- [Required action]: Scan the records for the string "args" and copy every line that holds it.

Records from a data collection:
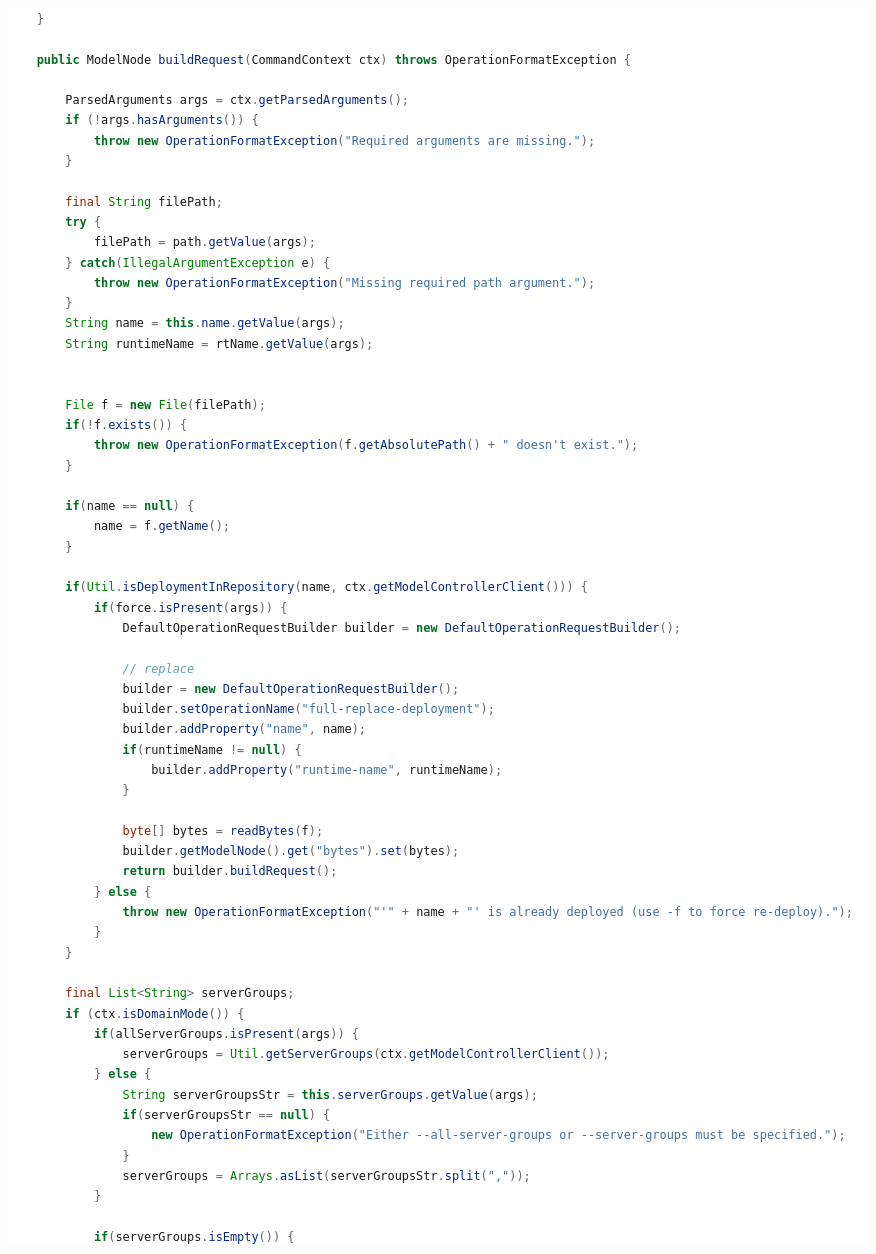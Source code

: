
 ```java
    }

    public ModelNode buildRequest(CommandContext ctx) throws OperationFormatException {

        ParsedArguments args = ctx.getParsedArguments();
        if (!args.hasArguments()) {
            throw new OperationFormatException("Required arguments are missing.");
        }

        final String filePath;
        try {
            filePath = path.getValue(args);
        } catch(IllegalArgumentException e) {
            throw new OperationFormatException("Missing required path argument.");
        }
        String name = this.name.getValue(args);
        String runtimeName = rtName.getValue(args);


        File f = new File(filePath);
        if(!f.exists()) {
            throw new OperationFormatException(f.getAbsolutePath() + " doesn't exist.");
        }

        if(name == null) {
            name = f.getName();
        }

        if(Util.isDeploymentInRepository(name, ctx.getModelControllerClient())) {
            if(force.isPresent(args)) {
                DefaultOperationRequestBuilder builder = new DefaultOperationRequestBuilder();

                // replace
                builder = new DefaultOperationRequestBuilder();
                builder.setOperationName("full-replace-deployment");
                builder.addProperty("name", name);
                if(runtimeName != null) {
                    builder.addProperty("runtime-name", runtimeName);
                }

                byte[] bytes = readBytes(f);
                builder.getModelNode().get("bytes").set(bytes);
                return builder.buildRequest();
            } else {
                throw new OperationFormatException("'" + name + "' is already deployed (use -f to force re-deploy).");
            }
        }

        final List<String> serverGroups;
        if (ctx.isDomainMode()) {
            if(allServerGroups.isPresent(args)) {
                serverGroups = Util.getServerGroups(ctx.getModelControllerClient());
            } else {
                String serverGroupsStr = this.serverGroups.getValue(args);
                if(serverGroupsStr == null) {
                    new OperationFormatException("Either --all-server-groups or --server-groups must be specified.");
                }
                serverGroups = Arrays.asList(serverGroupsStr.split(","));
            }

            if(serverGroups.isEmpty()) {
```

- [Exercise output]:
        ParsedArguments args = ctx.getParsedArguments();
        if (!args.hasArguments()) {
            filePath = path.getValue(args);
        String name = this.name.getValue(args);
        String runtimeName = rtName.getValue(args);
            if(force.isPresent(args)) {
            if(allServerGroups.isPresent(args)) {
                String serverGroupsStr = this.serverGroups.getValue(args);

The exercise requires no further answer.